**What to produce**: Locate each line with the string "dropdownMenuButton" in the listing below and copy it.

- - -

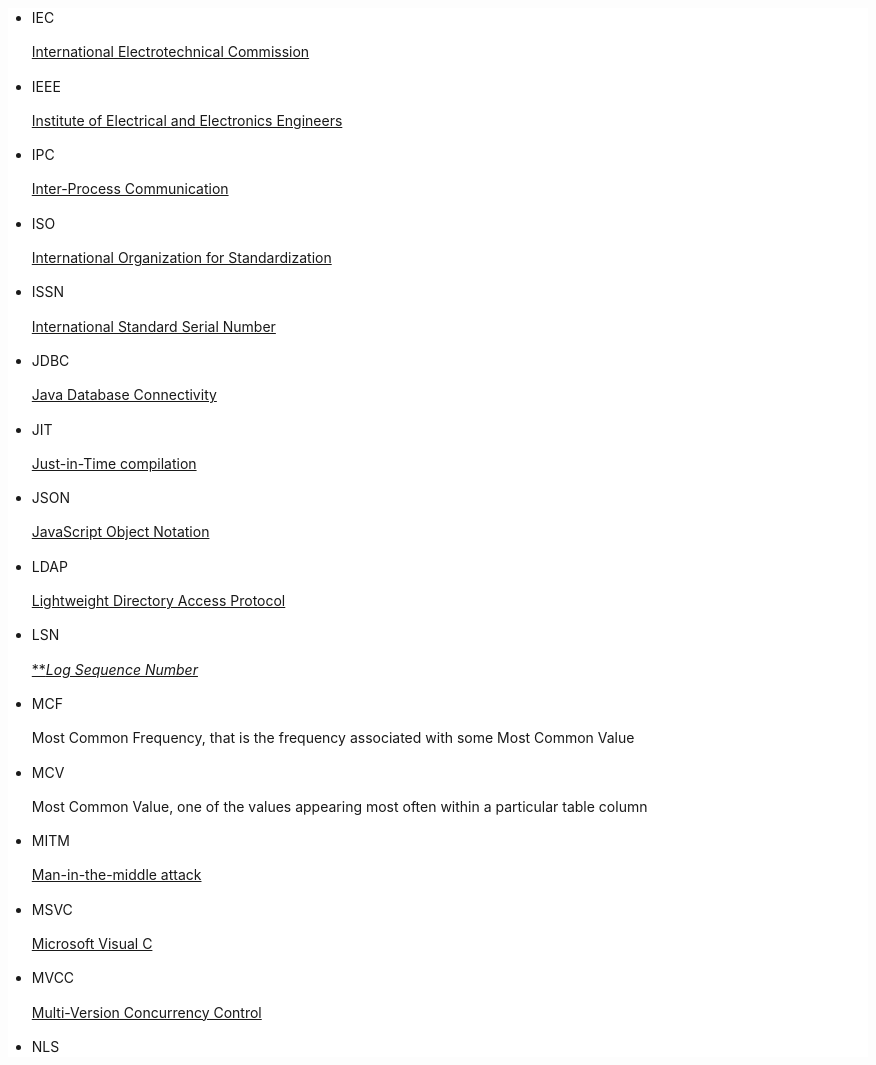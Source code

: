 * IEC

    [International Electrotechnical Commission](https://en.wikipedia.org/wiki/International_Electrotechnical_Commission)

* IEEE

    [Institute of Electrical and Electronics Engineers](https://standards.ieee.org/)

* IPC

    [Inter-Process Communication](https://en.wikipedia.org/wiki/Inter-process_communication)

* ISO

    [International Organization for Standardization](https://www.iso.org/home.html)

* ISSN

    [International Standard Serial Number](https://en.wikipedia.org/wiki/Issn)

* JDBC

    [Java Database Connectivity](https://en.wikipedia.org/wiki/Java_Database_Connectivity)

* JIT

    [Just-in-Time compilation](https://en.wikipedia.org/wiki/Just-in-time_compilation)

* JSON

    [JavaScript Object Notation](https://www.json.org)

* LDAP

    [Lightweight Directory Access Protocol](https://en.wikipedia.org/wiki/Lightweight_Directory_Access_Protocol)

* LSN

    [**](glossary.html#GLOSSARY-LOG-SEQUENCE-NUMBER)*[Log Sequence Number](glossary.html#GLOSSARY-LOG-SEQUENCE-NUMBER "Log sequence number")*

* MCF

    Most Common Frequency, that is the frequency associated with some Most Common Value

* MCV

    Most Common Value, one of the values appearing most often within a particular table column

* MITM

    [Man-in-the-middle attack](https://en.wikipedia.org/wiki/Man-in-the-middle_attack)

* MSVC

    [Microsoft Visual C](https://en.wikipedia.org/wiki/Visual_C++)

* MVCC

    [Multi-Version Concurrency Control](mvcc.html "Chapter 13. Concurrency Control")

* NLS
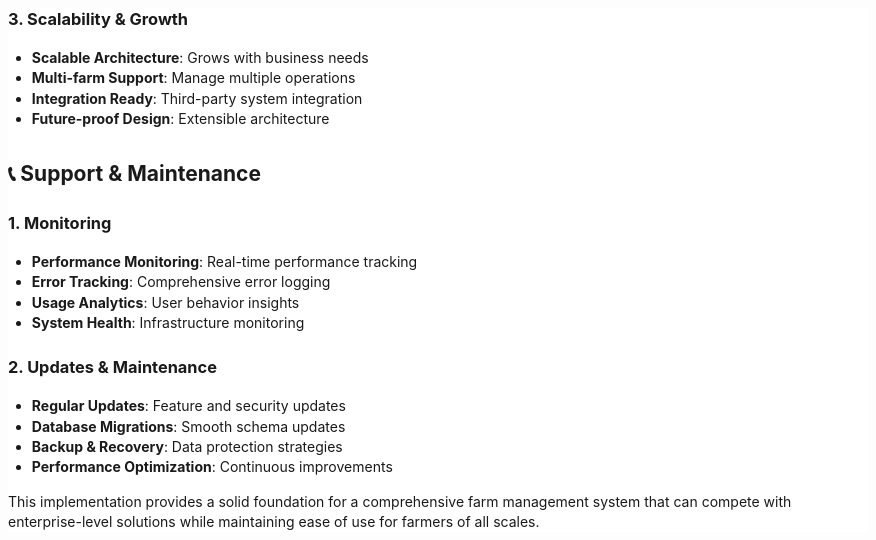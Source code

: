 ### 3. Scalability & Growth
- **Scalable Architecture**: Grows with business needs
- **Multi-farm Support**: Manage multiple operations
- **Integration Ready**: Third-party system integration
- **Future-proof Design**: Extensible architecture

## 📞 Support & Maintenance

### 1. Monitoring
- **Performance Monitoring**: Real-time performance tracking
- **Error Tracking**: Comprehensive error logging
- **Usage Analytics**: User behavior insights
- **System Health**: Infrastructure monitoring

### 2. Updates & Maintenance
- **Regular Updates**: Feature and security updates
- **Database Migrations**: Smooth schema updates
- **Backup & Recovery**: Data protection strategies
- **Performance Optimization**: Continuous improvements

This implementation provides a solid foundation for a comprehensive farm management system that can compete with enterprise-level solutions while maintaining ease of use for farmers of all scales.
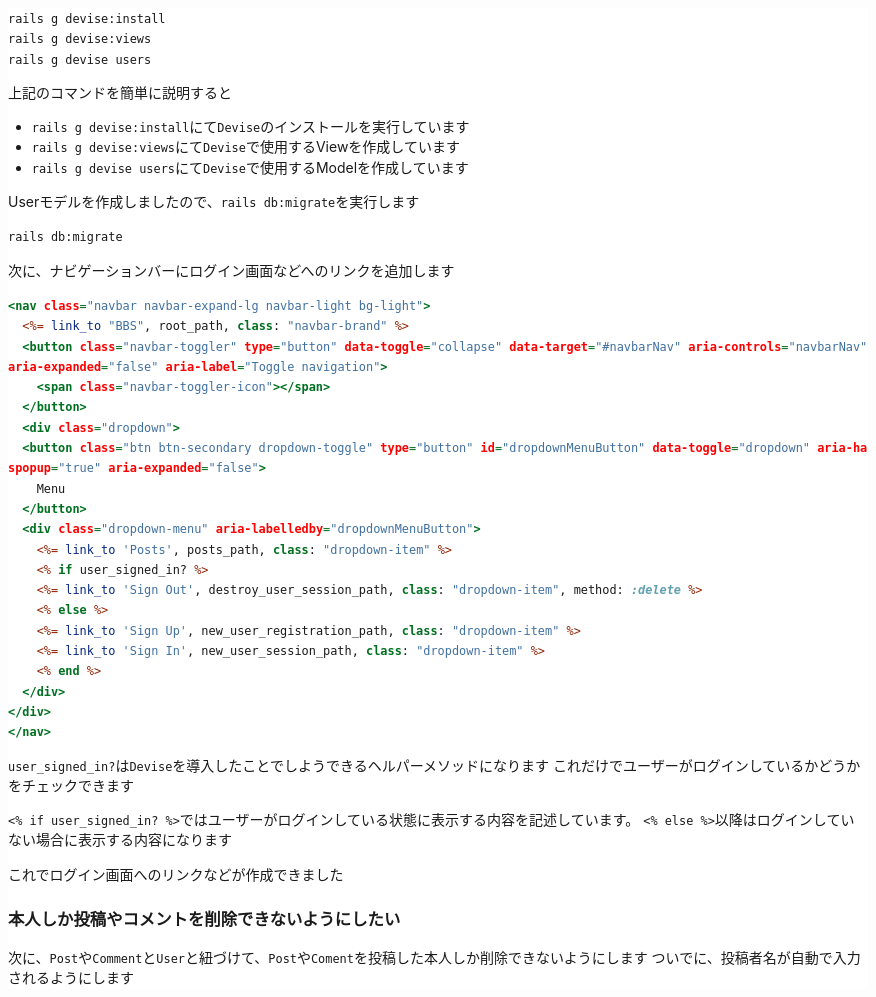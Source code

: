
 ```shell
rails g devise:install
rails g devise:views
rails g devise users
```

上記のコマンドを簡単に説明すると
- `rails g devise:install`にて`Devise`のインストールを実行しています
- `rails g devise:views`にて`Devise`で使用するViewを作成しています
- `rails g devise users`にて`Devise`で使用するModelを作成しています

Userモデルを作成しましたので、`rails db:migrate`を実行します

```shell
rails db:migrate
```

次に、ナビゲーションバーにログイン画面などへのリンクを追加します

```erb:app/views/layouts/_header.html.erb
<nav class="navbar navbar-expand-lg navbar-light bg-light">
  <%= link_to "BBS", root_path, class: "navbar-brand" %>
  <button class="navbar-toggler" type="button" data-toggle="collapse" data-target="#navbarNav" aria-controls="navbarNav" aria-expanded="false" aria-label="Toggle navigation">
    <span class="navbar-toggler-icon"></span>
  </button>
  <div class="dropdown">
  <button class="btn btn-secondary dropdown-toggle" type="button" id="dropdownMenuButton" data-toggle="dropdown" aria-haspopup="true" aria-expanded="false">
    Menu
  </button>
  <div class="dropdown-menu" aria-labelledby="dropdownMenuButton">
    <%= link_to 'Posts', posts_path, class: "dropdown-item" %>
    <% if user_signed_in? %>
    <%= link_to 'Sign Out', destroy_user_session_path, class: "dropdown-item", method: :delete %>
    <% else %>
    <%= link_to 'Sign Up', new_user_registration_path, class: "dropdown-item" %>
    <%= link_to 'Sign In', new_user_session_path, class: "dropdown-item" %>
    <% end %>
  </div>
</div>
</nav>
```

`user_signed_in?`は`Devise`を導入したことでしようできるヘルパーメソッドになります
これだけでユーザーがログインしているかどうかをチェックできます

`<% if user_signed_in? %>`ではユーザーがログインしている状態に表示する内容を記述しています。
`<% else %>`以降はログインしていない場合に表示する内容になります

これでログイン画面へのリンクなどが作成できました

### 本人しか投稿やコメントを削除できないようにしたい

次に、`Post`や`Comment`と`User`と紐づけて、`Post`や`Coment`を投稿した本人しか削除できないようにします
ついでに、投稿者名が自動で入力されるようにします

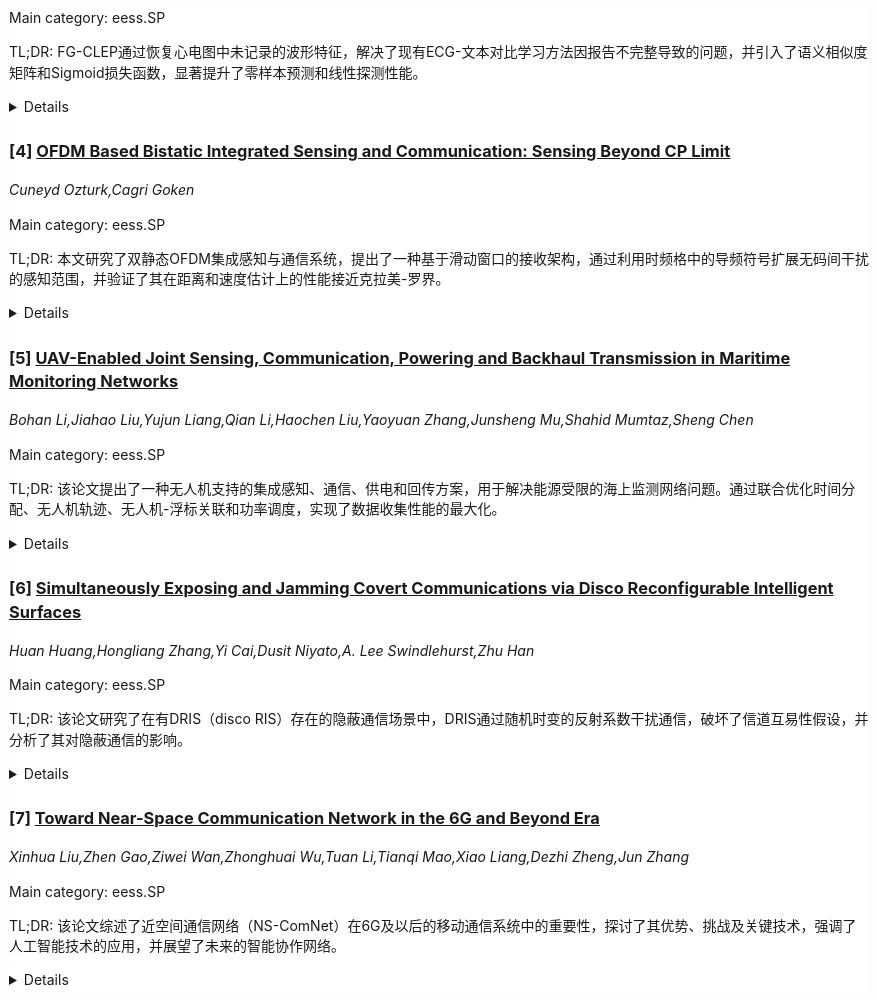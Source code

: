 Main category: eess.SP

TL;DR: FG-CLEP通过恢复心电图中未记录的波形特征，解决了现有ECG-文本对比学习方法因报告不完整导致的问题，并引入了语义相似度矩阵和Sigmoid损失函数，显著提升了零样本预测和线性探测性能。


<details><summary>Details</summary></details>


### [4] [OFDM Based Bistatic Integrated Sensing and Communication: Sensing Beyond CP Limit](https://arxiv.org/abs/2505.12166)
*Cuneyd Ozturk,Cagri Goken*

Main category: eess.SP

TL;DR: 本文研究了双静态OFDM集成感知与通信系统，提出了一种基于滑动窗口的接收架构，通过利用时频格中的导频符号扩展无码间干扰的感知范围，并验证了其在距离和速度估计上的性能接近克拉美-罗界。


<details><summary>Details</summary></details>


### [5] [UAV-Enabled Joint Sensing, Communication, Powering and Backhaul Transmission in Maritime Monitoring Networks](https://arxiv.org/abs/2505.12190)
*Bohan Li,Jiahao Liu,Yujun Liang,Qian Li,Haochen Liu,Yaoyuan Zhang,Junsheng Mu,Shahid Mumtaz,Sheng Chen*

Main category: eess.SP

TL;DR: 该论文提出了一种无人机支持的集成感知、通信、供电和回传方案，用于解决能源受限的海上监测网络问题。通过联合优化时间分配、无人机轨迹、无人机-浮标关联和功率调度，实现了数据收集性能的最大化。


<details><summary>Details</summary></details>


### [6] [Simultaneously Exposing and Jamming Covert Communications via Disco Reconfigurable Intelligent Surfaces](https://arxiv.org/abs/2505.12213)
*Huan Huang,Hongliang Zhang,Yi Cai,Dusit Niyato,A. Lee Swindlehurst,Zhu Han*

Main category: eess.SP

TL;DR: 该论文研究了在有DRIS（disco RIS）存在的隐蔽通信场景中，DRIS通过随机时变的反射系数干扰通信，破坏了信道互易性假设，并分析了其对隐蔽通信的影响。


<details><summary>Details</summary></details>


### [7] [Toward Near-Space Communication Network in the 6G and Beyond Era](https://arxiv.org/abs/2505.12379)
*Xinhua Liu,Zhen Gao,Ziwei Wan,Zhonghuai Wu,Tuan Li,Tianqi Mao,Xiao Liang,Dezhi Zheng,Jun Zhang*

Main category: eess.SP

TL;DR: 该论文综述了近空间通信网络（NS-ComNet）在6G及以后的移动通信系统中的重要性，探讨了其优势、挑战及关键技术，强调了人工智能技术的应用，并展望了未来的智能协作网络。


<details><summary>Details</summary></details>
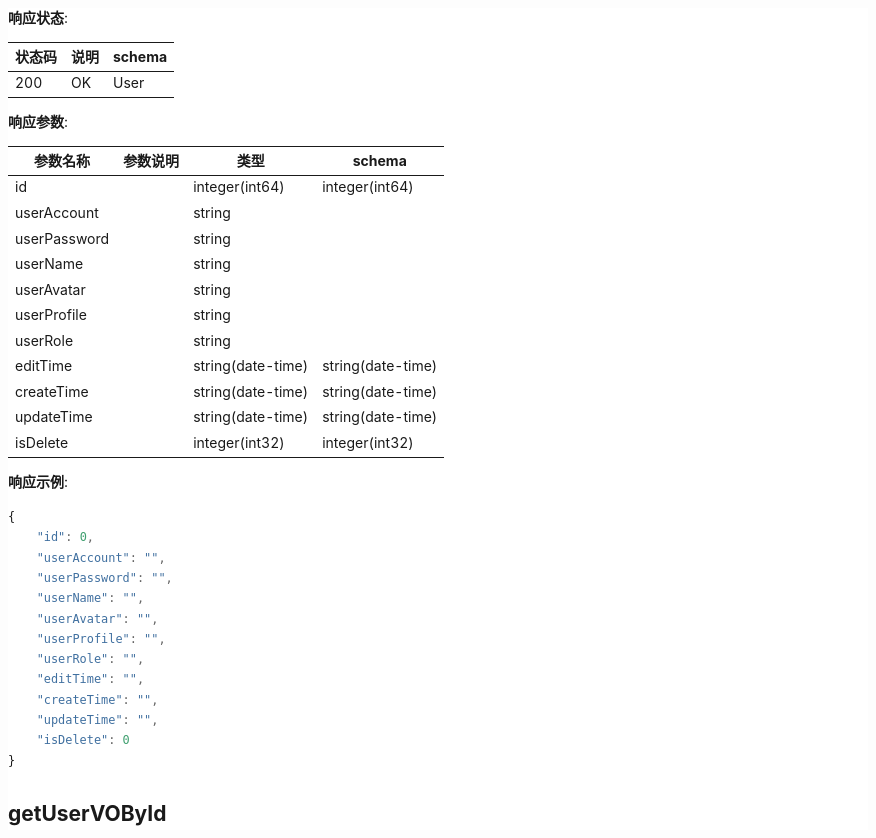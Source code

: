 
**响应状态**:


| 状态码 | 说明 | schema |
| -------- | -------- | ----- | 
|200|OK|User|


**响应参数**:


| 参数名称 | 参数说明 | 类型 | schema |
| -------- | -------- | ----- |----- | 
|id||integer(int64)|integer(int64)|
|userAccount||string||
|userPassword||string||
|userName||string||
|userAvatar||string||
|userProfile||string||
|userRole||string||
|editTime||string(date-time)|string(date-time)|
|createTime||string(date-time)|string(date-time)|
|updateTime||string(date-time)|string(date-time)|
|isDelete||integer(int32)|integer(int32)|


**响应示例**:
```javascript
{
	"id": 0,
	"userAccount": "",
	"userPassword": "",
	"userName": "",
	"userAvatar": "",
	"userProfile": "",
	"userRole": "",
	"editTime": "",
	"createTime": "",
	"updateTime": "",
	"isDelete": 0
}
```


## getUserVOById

- - -

**Your response**:
  <button class="btn btn-secondary dropdown-toggle" type="button" id="dropdownMenuButton" data-toggle="dropdown" aria-haspopup="true" aria-expanded="false">
  <div class="dropdown-menu" aria-labelledby="dropdownMenuButton">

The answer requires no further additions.